A Practical Introduction to Semantic Search for Proposal Professionals

Search for what you mean not what you say

Web search engines are remarkably good at what they do. Full-text search engines actually pre-date the web, but they really came into their own with the need to find information across an ever expanding array of content on the internet. One of the first internet text crawlers that let users find any word in any web page was WebCrawler. It appeared as a harbinger of uncurated, content-based search without the need for categories or topic trees to guide you to the information you’re looking for.

Nowadays, nearly all internet search engines work this way, and improvements on this basic approach have given us the current ability to find just about anything we need on the web. Note, however, that this state-of-the-art search technology finds words in documents that match the words in search queries. It’s called ‘keyword matching’ or lexical search. Advanced search engines also look for variations and synonyms of search words so that when you search, the results represent a relevant set of content that often fits exactly what you had in mind.

Enterprise Search Challenges

At the scale of the internet, you can’t do better than Google at search. But in building an enterprise service, there are a different set of challenges. The amount of content in organizations is much smaller, of course, so it’s easier to index and operate on, but it’s also more narrow in range making finer distinctions more important. Keyword search does a reasonable job, but it requires that your query words exist in the documents. Keyword search has no understanding of what you are searching for; it can only match words.

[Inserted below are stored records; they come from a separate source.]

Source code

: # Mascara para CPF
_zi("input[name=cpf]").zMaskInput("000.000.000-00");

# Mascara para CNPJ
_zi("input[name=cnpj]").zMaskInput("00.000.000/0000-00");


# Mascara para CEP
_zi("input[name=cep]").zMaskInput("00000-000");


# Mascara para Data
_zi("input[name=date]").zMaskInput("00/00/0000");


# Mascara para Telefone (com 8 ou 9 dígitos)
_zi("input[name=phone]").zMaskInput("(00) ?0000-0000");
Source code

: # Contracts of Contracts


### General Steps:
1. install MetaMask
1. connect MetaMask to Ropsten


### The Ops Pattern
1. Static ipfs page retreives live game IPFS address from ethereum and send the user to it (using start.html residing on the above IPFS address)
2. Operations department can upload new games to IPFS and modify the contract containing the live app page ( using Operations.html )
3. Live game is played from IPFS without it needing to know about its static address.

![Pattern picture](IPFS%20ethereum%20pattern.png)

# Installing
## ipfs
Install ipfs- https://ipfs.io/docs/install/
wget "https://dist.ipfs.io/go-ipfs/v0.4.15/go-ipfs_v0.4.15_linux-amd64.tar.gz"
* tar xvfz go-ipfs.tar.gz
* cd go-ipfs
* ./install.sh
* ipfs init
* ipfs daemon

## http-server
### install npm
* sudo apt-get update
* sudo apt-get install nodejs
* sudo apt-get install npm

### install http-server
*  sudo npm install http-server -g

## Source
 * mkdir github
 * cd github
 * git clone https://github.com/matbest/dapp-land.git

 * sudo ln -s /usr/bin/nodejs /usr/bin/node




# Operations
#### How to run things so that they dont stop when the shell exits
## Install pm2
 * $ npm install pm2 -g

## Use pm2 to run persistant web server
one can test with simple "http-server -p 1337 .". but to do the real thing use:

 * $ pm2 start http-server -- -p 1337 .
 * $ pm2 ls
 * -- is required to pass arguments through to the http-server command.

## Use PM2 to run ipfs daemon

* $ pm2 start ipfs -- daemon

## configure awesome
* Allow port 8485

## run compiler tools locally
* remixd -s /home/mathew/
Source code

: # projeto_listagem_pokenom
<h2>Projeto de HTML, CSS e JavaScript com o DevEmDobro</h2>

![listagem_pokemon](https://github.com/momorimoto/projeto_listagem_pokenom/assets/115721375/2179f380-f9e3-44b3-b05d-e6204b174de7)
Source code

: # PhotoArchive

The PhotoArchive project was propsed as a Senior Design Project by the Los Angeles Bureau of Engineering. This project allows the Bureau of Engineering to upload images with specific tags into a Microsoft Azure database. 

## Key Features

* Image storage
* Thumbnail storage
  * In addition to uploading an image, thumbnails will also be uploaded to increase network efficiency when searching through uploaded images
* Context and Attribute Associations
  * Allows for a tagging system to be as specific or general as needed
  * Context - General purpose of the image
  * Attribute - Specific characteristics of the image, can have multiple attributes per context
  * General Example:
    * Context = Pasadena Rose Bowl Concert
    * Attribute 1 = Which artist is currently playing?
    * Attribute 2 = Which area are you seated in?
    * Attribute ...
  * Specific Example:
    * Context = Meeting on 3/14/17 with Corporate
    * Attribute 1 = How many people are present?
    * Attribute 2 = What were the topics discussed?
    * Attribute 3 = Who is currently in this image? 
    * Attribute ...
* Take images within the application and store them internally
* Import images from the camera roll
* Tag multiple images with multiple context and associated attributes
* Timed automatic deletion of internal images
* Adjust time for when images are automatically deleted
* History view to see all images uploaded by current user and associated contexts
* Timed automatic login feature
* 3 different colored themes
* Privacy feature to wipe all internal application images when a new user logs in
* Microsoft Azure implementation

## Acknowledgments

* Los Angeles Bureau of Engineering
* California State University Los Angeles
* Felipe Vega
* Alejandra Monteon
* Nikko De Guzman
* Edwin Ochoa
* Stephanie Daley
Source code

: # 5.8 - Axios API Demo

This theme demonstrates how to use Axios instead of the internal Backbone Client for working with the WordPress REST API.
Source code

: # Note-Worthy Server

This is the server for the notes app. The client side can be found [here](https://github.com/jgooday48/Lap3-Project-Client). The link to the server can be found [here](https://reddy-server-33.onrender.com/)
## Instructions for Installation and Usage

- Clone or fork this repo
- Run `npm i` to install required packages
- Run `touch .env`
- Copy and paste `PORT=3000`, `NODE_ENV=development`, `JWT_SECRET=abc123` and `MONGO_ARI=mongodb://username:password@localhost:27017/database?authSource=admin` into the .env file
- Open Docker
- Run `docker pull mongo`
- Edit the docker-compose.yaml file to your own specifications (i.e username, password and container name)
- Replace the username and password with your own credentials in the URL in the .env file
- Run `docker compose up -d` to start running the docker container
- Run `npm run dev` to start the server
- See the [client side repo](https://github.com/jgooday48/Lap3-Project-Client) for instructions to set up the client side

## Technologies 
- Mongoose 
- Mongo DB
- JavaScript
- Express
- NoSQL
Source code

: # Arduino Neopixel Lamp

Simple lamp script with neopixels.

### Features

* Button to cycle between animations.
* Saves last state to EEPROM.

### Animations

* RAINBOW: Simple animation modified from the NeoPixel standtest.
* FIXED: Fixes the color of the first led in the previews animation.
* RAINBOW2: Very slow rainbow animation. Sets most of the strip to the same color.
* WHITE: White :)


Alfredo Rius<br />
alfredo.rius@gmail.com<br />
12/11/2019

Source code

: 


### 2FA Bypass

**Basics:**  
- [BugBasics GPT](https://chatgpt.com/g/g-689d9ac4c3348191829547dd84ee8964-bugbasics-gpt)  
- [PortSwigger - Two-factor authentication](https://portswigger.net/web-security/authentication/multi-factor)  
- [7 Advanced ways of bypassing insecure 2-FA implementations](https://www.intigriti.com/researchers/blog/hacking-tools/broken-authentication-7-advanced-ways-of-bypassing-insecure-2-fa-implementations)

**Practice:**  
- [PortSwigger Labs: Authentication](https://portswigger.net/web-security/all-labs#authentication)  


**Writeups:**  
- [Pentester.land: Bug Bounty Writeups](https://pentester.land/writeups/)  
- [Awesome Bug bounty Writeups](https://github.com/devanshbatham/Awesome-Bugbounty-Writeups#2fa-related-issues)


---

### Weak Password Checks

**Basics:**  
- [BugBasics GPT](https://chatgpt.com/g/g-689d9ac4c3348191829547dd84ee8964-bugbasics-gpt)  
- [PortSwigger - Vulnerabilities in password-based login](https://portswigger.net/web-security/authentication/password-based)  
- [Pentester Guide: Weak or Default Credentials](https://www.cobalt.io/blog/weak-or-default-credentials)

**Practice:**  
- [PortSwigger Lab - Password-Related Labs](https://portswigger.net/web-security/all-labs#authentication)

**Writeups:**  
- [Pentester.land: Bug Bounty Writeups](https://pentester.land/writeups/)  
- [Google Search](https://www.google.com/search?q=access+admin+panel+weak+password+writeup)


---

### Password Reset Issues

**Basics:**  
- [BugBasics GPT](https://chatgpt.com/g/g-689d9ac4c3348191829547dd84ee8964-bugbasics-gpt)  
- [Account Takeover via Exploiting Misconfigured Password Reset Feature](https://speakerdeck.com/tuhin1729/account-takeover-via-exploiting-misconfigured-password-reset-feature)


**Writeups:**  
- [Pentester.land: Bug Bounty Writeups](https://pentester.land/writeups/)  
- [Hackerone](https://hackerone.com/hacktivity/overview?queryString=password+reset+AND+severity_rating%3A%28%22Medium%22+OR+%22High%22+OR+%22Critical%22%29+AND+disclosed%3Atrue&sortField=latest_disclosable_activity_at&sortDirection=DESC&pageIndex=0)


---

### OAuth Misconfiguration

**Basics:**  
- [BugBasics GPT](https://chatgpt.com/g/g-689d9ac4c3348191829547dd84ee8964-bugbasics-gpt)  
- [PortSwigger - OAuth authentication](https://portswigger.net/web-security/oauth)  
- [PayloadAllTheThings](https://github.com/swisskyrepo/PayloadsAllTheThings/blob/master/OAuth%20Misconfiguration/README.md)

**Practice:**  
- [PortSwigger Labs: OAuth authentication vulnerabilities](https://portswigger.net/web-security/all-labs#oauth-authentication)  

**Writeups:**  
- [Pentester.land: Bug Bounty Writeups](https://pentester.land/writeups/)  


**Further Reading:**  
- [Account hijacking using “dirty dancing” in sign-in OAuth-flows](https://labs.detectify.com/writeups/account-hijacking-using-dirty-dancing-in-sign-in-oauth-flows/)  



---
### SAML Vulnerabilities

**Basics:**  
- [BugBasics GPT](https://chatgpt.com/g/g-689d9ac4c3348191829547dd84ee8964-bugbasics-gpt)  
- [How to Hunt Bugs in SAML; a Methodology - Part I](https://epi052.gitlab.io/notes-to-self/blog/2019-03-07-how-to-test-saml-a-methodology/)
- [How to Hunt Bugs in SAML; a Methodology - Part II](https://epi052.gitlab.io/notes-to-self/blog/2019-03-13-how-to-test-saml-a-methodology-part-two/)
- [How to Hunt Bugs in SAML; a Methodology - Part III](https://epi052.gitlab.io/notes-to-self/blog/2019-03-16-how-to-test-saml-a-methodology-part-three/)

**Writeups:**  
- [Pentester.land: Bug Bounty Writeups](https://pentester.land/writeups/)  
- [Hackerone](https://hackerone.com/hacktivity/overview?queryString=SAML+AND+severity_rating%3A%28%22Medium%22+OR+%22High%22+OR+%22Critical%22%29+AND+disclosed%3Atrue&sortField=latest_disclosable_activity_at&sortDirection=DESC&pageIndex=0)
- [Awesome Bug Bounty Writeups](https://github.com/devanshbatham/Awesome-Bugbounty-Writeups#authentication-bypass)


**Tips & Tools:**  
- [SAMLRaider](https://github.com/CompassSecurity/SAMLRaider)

In the enterprise setting, your search results can be greatly improved if the search engine understands your intent and can use the context of terms within a document. This approach is called ‘semantic search’ and can give you more relevant results since semantic search is based on the meanings of words rather than just the words themselves. 

How Does Semantic Search Work?

The latest technology in semantic search is a technique called word embeddings. Word embeddings are mathematical structures that represent a collection of words. This structure captures the context of a word or phrase plus its semantic and syntactic relation to other words.  Each word is represented as a vector, so that a computer can do calculations with it.

If you look up the definition of a vector, you’ll find that it’s a mathematical object that has both magnitude and direction. That’s not very helpful to understand how a word can be a vector unless you also understand that all the words across a big collection of documents are also represented as vectors, and they all exist within a vector space. The length (magnitude) and direction of the vector represent a particular word. Words that have similar meanings have similar vector representations and therefore end up close to each other in the vector space.

The vector space is key to how semantic search works. It’s relatively easy to imagine a vector in two-dimensional space. You’ve, no doubt, seen many examples of arrows in graphs that depict some function or value with respect to the two axes (or dimensions) of the graph. Word embeddings are similar but instead of two dimensions, they can have dozens or hundreds of dimensions. That’s not something we can visualize or even imagine easily, but machines can use multi-dimensional spaces to calculate things like word similarity. The figure that follows shows words projected into a three-dimensional space. Three dimensions is still well short of word embedding models, but it gives you a sense of how operations can occur in multiple dimensions.

Words represented in 3D vector space

Source: WET: Word embedding-topic distribution vectors for MOOC video lectures dataset

Words of a Feather

The vector representation has to be learned by a computer by considering all of the words across all of the documents to understand the context each word appears in. There are different approaches for projecting words into a vector space, but they all rely on the fact that in natural language, words with similar meanings tend to appear in similar contexts. This general idea is called distributional semantics and it dates back to the middle of last century. One of the leaders in the field, J.R. Firth, illustrated the idea in a famous quote from the 1950s, “You shall know a word by the company it keeps.”

Why Is It Important to Understand How Semantic Search Works?

If you’re looking to implement solutions in your organization to enable you to leverage your existing knowledge more effectively, it’s important to understand the value delivered by keyword-based solutions vs. those delivering true semantic search capabilities. We’ve designed DraftSpark to use a combination of both keyword matching and semantic search, blending the two to get the best of both worlds.

In addition, in DraftSpark, we use pre-trained word embedding models that have been built by analyzing massive amounts of text from a variety of online sources. Our current research effort is focused on extending large pre-trained models with the content of individual organizations who use DraftSpark. Combining pre-trained and specific models will allow us to incorporate the general knowledge from pre-trained models with content from a particular organization. Our goal is to produce even more precise and exact matches that are well calibrated to each organization’s information and content needs.